**Assignment:** Find the lines of the material below that include the string "Angesicht", then copy each one.
Top of The data
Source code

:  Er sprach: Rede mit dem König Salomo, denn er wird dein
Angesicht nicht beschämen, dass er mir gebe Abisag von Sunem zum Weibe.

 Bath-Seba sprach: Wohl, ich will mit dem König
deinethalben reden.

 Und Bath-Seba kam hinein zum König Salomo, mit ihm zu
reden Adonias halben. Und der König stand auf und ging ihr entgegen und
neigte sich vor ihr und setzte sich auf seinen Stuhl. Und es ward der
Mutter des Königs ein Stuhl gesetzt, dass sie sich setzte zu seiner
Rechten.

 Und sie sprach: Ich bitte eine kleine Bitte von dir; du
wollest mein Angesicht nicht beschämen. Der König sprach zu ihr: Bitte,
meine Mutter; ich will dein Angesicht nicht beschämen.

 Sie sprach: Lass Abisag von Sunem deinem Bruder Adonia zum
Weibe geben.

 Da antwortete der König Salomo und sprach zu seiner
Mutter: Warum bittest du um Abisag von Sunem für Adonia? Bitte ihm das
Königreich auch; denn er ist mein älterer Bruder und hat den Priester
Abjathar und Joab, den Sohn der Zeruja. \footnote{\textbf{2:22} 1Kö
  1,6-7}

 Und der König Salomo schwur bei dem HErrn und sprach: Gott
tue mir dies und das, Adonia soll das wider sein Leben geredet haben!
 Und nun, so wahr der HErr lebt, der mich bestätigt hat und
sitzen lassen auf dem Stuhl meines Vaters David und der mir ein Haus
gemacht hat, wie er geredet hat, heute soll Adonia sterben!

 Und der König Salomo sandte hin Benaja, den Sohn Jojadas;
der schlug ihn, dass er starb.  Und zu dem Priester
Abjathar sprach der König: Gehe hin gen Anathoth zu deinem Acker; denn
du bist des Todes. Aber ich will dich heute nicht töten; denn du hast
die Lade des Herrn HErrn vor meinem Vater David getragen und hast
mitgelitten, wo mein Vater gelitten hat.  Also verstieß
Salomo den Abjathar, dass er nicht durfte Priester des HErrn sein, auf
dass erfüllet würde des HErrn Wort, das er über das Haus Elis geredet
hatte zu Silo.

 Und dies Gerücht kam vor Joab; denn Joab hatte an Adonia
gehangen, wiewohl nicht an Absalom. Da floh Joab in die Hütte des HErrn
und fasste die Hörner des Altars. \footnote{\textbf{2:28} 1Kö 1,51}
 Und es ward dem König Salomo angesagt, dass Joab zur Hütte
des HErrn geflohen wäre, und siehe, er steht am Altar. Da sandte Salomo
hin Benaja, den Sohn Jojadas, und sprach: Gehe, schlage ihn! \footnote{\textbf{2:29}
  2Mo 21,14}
Bottom of The data
**Task answer:**
Angesicht nicht beschämen, dass er mir gebe Abisag von Sunem zum Weibe.
wollest mein Angesicht nicht beschämen. Der König sprach zu ihr: Bitte,
meine Mutter; ich will dein Angesicht nicht beschämen.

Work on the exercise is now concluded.